When another family lost their house, Sarah noticed how the daughter just gave up. Sarah was never bereft of hope. Something inside her made her believe that she could make things better. “I ask myself all the time,” she writes, “why didn’t I give up? Was hope something I was born with? Did I find it in the encouragement of my father and brothers? Did working on the farm instill it in me somehow, make me realize that life could change as quickly as the weather?” 

Despite the hardships, Sarah had what was in many ways a happy childhood. She loved the farm animals, especially the goats Baa Baa and Shirley, whom she milked on the porch. She remembers coming home from church on Sundays to delicious meals cooked by her father. When Harold forced her to get out of the truck and lift a heavy tortoise that was on the road into the back, she later was able to bask in the idea that that day she had trapped dinner for the family. “I was Dad’s acolyte,” Frey recalls. “I was spoiled with his love and attention.” 

But it was her mother’s melon route that was transformative. 
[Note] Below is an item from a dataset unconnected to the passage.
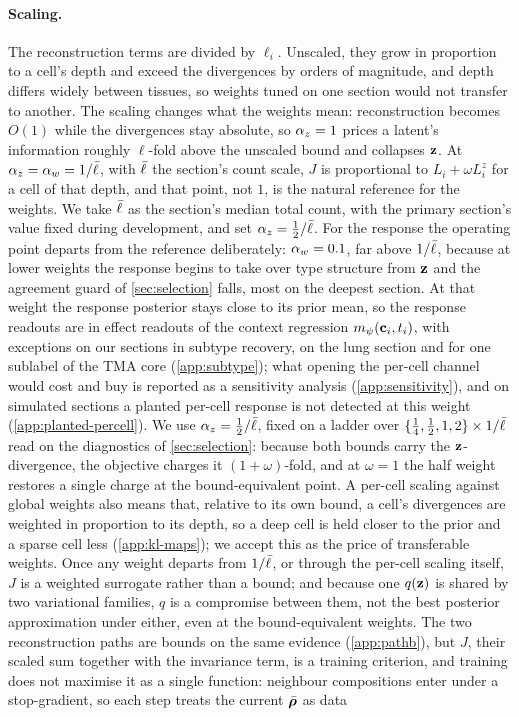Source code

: \paragraph{Scaling.}
  The reconstruction terms are divided by $\ell_i$. Unscaled, they grow in proportion to a cell's depth and exceed the divergences by orders of magnitude, and depth differs widely between tissues, so weights tuned on one section would not transfer to another. The scaling changes what the weights mean: reconstruction becomes $O(1)$ while the divergences stay absolute, so $\alphaz = 1$ prices a latent's information roughly $\ell$-fold above the unscaled bound and collapses $\vz$. At $\alphaz = \alphaw = 1/\lbar$, with $\lbar$ the section's count scale, $J$ is proportional to $L_i + \omega L_i^{z}$ for a cell of that depth, and that point, not $1$, is the natural reference for the weights. We take $\lbar$ as the section's median total count, with the primary section's value fixed during development, and set $\alphaz = \tfrac12/\lbar$. For the response the operating point departs from the reference deliberately: $\alphaw = 0.1$, far above $1/\lbar$, because at lower weights the response begins to take over type structure from $\vz$ and the agreement guard of \cref{sec:selection} falls, most on the deepest section. At that weight the response posterior stays close to its prior mean, so the response readouts are in effect readouts of the context regression $\mpsi(\vc_i, t_i)$, with exceptions on our sections in subtype recovery, on the lung section and for one sublabel of the TMA core (\cref{app:subtype}); what opening the per-cell channel would cost and buy is reported as a sensitivity analysis (\cref{app:sensitivity}), and on simulated sections a planted per-cell response is not detected at this weight (\cref{app:planted-percell}). We use $\alphaz = \tfrac12/\lbar$, fixed on a ladder over $\{\tfrac14, \tfrac12, 1, 2\} \times 1/\lbar$ read on the diagnostics of \cref{sec:selection}: because both bounds carry the $\vz$-divergence, the objective charges it $(1+\omega)$-fold, and at $\omega = 1$ the half weight restores a single charge at the bound-equivalent point. A per-cell scaling against global weights also means that, relative to its own bound, a cell's divergences are weighted in proportion to its depth, so a deep cell is held closer to the prior and a sparse cell less (\cref{app:kl-maps}); we accept this as the price of transferable weights. Once any weight departs from $1/\lbar$, or through the per-cell scaling itself, $J$ is a weighted surrogate rather than a bound; and because one $q(\vz)$ is shared by two variational families, $q$ is a compromise between them, not the best posterior approximation under either, even at the bound-equivalent weights. The two reconstruction paths are bounds on the same evidence (\cref{app:pathb}), but $J$, their scaled sum together with the invariance term, is a training criterion, and training does not maximise it as a single function: neighbour compositions enter under a stop-gradient, so each step treats the current $\rhobar$ as data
The melon delivery operation was a way of bringing in much-needed extra cash—but it was more than that. “Mom’s melon route opened my world to normal things like eating at a restaurant and going to supermarkets. I was probably eight the first time I saw a real, big supermarket, not just a little discount market, like the kind where we bought 25-cent bags of bread,” Frey writes. The Hometown IGA in Centralia was a revelation: “I was instantly overstimulated looking around at all the packaged food. It was like going to Disney World. I walked down the cereal aisle as if at the best museum in the world.”

The old truck the Freys used for deliveries broke down nearly every day and it was up to Sarah to be the mechanic. She learned to carry herself with confidence and how to negotiate: if a grocery had leftover melons, Sarah knew it was not the time to try to get them to enlarge their order. She learned that you could never, ever disappoint a customer. If you said melons would be there on such and such day, the melons had to be there, no matter what. Sarah yearned to be 16—that was the age when she could get a driver’s license, be independent, and thus earn more money. 

Sarah was working as hard as she could to achieve her overriding ambition: to escape from life on the Hill. No matter how devoted she was to her family, she wanted something better. It looked as if the Hill was over for all the family when Harold’s financial failures finally caught up with him and the bank was in the process of taking the farm. At 16, Sarah had an epiphany—she could not let the Hill go.  

Frey attributes her success to what she learned delivering melons in a truck with her mother.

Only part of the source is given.